News: Expeditionary Warfare School graduates new batch of veteran leaders
Story by Cpl. Timothy Solano
CAMP LEJEUNE, N.C. - Students of the Command and Staff College and Expeditionary Warfare School’s non-resident period of military education graduated in the Lejeune Room at the Paradise Point Officer’s Club aboard base July 7.
Major Gen. John A. Toolan, commanding general of 2nd Marine Division, was the ceremony’s distinguished guest. Before each student was handed their diploma, Toolan took the time to address the 35 EWS and 59 CSC graduates, who ranked from gunnery sergeant through major.
In his speech, Toolan cited World War I Army Maj. Gen. Fox Conner’s ‘Three Axiom of Warfare’ to the students, relating Connor’s tactics to the fundamentals employed by Regional Command Southwest in Afghanistan last year, tying in its importance with that of military education.
“Never fight if you don’t have to,” said Toolan to the crowd of graduates. “Secondly, Conner said to never fight alone. And lastly, he said to never fight for long –these are important principles for us as leaders.”
Toolan explained to the crowd of Marines, all sitting in their Service “C” uniforms, that Marines are always ready for combat, but should also be prepared to make alternate resolutions.
“As Marines, we are always ready to bring the fight to anyone,” he said. “An education, however, allows us as leaders to explore other options before resorting to that.”

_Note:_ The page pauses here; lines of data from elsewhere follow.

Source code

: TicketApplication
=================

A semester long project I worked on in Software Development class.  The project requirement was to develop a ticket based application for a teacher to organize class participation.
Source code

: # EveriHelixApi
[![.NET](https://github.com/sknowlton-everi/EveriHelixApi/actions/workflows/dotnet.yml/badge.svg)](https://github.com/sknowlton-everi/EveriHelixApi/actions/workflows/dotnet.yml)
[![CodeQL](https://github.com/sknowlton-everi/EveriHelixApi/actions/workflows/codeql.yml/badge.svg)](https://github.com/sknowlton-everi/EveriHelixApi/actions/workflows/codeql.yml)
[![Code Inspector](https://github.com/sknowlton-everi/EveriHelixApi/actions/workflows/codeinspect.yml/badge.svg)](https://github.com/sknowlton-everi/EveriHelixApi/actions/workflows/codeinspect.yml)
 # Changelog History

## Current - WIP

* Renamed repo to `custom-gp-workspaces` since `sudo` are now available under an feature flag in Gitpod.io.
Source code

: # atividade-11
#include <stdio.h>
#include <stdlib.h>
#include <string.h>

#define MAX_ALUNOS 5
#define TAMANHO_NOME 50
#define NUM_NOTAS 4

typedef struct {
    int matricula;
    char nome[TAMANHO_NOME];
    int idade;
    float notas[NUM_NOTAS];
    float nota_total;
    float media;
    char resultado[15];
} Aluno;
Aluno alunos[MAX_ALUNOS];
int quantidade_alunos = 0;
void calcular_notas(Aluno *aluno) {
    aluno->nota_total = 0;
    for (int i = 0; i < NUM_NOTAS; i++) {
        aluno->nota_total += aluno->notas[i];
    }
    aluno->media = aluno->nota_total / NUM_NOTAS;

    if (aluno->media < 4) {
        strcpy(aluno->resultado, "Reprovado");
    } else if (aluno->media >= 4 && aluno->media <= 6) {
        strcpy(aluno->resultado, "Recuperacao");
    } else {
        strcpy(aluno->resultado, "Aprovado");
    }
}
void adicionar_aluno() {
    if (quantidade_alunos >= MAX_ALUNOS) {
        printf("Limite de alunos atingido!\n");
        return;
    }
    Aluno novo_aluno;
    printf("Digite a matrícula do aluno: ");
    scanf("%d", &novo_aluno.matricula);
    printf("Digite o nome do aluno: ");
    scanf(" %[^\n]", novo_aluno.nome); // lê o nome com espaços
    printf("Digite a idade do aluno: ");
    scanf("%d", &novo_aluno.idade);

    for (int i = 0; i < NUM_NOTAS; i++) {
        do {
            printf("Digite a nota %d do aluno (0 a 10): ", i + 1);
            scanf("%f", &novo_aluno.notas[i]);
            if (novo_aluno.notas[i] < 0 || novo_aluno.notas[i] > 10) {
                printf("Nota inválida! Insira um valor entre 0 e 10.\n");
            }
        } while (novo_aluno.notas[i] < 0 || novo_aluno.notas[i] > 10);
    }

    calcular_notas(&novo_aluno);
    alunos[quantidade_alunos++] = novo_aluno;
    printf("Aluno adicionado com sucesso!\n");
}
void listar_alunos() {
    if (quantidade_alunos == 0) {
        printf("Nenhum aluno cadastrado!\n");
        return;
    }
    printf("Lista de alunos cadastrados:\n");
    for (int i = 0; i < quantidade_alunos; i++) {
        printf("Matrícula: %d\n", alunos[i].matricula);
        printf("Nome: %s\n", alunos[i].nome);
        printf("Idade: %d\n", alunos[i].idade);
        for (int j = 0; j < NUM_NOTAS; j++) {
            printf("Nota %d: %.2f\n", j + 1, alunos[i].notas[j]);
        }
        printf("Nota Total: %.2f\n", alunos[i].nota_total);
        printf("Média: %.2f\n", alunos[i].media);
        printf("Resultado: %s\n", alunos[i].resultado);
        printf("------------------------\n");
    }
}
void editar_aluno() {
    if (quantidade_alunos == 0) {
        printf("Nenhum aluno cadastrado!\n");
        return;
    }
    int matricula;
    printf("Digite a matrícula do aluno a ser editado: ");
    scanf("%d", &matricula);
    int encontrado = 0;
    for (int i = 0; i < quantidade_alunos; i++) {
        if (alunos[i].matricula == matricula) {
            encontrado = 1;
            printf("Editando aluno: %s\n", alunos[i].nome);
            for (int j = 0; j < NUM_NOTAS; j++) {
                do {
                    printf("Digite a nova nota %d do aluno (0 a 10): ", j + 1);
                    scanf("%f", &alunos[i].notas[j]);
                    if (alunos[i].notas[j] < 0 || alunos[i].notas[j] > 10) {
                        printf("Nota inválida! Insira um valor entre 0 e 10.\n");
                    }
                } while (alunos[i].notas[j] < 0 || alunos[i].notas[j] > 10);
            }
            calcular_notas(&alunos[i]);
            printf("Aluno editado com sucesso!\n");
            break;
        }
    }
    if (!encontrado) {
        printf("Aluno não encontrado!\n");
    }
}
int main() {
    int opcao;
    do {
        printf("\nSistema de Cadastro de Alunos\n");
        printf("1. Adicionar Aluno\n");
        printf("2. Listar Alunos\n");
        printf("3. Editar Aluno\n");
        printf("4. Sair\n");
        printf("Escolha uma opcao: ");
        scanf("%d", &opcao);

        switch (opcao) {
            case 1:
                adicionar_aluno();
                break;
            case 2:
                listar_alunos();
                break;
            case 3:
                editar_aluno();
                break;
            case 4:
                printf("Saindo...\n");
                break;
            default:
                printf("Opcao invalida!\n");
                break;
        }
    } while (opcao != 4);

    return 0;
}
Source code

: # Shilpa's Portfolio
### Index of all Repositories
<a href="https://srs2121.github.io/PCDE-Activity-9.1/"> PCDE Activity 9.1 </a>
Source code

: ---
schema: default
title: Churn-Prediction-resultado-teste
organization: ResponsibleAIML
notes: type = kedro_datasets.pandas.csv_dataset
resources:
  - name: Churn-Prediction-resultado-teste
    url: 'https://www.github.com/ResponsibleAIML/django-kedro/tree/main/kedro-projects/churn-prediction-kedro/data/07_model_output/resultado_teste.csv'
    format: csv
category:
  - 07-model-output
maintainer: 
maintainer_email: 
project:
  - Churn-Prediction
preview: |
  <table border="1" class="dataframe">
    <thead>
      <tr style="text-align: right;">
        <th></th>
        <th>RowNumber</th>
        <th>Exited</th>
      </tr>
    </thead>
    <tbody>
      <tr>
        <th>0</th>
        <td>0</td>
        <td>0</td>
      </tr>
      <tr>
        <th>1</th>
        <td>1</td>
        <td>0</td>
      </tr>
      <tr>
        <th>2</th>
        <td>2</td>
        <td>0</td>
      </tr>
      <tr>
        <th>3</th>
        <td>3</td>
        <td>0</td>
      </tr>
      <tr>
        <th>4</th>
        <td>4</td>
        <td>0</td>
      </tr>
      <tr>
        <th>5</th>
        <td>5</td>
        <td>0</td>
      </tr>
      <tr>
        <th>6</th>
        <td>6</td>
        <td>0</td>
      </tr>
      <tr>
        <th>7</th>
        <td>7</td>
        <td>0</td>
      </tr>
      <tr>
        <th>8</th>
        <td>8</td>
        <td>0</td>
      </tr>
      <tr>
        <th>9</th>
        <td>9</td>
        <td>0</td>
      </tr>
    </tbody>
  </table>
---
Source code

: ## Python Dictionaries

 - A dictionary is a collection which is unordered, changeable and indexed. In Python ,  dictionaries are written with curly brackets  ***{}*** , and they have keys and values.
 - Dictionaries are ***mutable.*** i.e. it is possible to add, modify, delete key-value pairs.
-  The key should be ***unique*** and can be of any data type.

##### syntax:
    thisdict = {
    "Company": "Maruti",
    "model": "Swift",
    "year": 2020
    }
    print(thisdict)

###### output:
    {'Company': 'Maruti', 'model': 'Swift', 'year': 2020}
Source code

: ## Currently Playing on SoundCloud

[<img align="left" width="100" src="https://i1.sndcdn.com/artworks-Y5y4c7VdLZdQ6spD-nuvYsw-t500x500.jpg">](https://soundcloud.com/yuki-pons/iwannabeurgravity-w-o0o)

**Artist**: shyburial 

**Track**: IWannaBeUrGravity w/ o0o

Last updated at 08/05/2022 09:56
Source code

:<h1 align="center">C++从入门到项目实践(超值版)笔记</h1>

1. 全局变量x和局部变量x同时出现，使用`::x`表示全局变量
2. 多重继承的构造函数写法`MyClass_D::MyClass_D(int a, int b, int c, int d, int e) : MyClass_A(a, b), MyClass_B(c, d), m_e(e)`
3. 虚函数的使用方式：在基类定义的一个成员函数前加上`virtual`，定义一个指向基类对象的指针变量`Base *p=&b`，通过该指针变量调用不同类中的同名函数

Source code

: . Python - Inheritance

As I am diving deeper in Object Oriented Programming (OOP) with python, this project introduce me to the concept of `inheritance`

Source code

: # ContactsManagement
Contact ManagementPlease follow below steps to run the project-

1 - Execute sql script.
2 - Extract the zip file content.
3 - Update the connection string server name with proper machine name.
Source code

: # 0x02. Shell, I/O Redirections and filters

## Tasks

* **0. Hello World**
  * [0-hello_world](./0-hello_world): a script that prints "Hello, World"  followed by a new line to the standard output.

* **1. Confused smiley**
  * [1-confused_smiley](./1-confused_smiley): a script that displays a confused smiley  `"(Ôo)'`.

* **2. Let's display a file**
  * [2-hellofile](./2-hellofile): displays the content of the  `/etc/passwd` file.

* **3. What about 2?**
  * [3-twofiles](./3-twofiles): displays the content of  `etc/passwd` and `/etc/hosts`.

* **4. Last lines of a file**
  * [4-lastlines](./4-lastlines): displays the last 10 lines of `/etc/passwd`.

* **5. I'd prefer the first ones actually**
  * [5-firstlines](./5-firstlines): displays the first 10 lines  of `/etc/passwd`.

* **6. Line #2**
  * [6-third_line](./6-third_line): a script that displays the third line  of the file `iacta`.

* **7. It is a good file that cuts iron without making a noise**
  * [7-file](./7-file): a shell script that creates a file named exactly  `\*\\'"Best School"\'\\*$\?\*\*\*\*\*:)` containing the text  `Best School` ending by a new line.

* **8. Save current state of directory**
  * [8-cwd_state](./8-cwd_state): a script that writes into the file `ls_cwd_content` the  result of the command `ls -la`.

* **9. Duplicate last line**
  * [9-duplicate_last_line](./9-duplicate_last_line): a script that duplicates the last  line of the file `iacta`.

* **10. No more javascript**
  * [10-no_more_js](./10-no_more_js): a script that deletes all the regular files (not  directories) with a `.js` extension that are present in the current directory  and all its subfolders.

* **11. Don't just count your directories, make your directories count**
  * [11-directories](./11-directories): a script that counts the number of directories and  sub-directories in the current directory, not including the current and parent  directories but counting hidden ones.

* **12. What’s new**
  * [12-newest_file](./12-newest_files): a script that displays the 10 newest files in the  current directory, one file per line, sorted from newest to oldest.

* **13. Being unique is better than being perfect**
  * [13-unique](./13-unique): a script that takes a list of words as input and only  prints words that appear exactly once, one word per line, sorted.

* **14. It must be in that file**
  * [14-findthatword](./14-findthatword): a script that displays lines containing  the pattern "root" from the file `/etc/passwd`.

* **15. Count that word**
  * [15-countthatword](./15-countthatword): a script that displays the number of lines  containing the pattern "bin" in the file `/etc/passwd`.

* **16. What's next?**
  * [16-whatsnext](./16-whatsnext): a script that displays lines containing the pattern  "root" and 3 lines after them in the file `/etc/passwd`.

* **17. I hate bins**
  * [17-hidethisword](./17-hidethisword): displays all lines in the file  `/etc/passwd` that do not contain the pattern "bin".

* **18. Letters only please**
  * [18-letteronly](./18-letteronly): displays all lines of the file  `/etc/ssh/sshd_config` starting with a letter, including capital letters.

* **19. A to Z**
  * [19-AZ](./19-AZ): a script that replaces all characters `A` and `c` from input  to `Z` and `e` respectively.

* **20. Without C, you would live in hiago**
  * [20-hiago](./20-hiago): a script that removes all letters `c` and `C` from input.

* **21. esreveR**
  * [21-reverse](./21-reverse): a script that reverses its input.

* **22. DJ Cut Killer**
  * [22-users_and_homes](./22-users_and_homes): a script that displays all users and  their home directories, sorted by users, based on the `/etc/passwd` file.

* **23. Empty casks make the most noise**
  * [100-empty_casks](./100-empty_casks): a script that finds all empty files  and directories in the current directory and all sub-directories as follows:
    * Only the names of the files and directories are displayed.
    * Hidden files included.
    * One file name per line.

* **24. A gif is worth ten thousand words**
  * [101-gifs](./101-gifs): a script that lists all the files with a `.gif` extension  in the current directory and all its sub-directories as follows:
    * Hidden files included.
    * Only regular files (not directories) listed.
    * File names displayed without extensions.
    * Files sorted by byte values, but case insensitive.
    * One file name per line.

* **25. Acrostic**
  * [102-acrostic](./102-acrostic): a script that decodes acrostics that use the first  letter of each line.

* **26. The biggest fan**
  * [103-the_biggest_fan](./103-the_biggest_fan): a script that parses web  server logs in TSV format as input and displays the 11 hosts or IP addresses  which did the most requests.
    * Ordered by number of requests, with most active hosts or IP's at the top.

Learning the role of combat leadership throughout the course wasn’t as simple as a few semester exams, and many of the Marines took years to complete the course in stride with the Marine Corps’ operational tempo.
Students like 1st Sgt. Therester Cox, company first sergeant for Headquarters and Service Co., 2nd Radio Battalion, II Marine Expeditionary Force, have been working on the course for several years while maintaining a full-time active duty career.
“I enrolled in EWS in 2007 and got a lot done in the meantime,” said Cox. “I was stationed at Parris Island as a first sergeant, completed my bachelor’s degree and did a combat deployment.”
After diplomas were received, hands were shaken and the ceremony concluded. The newly graduated students took the time to reflect on lessons learned throughout the duration of the course.
“This school has given me a lot of insight on the Marine Corps, how we fight, and the Corps’ return to our expeditionary roots,” said Cox. “It made me a better Marine so that I can turn around and pass that knowledge on to my Marines.”